1. Our bakery is now complete, ready for placing assistance into
the villages that have the greatest nutritional problems due to
forced relocations and the taking of their farming lands by forestry.
Any donations to this project now go directly to buy flour and
other baking supplies.
2. Akha villagers near Fang on the road to Mae Suai are telling
that the Forestry department is arresting them for cutting brush
that has grown up on land that they paid for and which they cycle
every three to four years for growing rice. These villages are
quite isolated, and the forestry alternates the areas where it
applies this kind of pressure. Forestry people are armed with
M-16 machine guns while making these arrests of villagers who
are farming their own land.
3. Remaining Infrastructure Projects.
A. Pay off the printing press.
B. Finish the well and fish tank project.

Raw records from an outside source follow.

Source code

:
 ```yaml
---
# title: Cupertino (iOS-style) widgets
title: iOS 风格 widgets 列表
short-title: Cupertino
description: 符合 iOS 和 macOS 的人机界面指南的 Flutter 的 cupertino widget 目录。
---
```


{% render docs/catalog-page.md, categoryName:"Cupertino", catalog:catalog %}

C. Finish Repair on Truck.
All other costs now boil down to supplies needed for each project
once the initial investment for the equipment is completed.
Truck repair bill is down to $1000 now. The truck has been out
of service for two months.
Please help with this if you at all can.
4. We have an article in Tai Culture Journal Dec. 2000 Issue.
5. Meeh Paw was an Akha Baby Girl who was ill and mishandled by
medical people when she first arrived at the hospital in Maechan
and Chiangrai. She went unconscious and suffered severe brain
damage. I was able to move her to a better hospital within hours
when I discovered her condition and stabilize her. She became
physically healthy again, but brain damage made it so that she
barely tracked sound, could not track any object or movement with
her eyes and no longer developed any other motor skills. She also
had much trouble nursing and swallowing. She became easily frightened
but recognized her mother's touch and voice. She was just a little
less than a year old at that time. I had arranged for her care
for two years hoping that her conditions would improve, but in
the past six months it went steadily into decline.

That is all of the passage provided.